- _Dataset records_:
━━━━━━

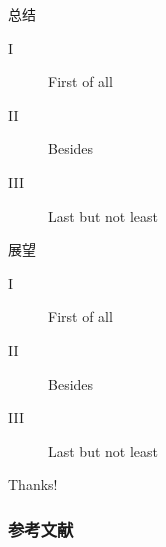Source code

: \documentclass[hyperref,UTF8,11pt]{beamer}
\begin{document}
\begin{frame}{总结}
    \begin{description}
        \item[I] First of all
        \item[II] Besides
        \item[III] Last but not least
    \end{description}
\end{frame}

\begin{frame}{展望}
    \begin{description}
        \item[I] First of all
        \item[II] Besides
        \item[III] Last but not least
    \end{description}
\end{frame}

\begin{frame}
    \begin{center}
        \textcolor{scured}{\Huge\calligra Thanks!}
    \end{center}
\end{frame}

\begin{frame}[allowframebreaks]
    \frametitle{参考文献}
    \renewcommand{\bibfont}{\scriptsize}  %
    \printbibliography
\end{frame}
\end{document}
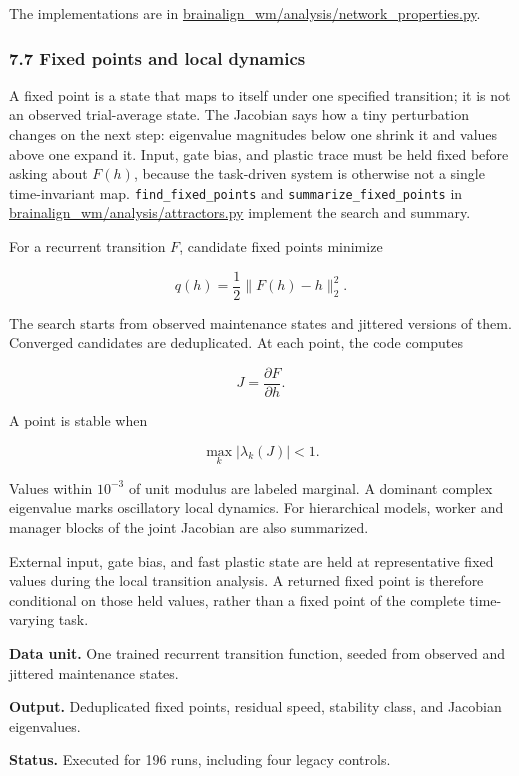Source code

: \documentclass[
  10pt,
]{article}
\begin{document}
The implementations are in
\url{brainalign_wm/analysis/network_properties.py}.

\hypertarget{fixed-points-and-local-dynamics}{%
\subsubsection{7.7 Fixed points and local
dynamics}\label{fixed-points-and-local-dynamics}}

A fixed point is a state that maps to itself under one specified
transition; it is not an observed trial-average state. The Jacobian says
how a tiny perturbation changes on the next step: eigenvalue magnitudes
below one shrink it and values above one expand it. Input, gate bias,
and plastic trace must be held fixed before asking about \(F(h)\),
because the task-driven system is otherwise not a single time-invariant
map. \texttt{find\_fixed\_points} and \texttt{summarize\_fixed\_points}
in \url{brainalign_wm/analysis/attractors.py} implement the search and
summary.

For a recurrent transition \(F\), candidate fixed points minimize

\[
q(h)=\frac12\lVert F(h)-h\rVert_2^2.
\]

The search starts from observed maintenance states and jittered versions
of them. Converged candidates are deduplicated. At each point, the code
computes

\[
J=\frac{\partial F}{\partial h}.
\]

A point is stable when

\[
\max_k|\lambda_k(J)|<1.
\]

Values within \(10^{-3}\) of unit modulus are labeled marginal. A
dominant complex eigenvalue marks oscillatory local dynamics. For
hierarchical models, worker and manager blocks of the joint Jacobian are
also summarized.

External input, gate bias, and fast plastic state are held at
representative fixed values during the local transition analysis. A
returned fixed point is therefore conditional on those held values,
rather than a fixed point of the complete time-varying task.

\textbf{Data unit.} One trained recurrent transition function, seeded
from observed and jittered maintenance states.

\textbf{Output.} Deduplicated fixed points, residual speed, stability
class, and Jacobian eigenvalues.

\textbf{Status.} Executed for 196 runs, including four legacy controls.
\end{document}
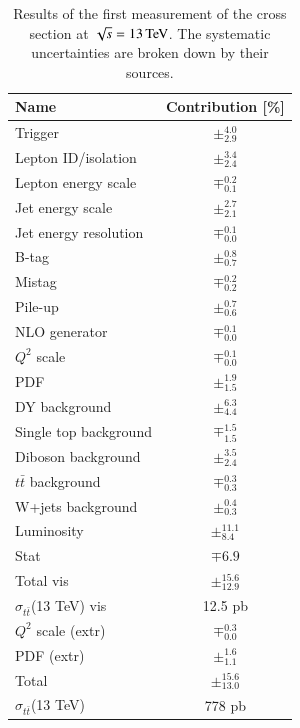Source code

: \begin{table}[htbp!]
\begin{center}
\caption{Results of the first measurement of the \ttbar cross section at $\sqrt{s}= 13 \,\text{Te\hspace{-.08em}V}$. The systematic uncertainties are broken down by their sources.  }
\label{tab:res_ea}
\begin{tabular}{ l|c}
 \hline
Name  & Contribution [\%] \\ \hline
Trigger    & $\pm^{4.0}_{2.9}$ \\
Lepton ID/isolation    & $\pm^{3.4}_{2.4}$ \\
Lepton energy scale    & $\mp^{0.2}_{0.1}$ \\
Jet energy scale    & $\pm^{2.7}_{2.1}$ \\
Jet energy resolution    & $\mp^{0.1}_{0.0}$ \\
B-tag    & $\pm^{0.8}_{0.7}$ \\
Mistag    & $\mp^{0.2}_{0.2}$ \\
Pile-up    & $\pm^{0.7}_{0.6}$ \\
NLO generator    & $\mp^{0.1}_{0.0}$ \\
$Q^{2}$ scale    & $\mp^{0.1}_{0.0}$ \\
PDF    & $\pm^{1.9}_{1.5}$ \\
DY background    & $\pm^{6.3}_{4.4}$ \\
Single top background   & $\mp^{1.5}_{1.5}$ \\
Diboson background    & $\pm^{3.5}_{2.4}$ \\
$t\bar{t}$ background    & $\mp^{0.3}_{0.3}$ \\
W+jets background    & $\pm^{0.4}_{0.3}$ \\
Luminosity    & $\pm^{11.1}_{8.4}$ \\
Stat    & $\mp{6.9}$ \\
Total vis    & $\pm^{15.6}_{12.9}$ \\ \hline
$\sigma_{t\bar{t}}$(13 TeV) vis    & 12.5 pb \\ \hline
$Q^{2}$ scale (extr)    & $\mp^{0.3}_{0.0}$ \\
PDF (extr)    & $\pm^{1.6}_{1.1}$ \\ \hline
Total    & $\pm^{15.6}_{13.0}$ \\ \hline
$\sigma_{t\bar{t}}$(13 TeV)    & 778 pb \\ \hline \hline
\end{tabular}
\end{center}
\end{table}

━━━━━━

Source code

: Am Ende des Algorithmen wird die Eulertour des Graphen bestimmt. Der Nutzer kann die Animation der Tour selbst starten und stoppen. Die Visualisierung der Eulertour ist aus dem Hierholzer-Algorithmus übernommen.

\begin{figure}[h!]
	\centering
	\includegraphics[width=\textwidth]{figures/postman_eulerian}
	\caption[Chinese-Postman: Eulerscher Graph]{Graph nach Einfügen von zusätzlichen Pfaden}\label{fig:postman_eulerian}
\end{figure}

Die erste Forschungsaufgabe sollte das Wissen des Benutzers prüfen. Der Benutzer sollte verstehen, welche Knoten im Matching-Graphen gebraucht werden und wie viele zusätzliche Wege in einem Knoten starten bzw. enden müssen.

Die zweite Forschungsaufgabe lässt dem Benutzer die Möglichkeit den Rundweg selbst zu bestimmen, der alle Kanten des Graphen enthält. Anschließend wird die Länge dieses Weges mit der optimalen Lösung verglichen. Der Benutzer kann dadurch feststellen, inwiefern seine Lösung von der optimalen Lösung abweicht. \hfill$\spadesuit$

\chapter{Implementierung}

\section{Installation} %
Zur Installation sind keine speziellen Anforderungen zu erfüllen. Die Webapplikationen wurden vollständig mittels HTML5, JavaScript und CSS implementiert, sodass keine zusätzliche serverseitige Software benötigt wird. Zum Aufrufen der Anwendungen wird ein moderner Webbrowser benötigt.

━━━━━━

In the entries above, find each line with "energy" and list it.

- _Result of the task_:
Lepton energy scale    & $\mp^{0.2}_{0.1}$ \\
Jet energy scale    & $\pm^{2.7}_{2.1}$ \\
Jet energy resolution    & $\mp^{0.1}_{0.0}$ \\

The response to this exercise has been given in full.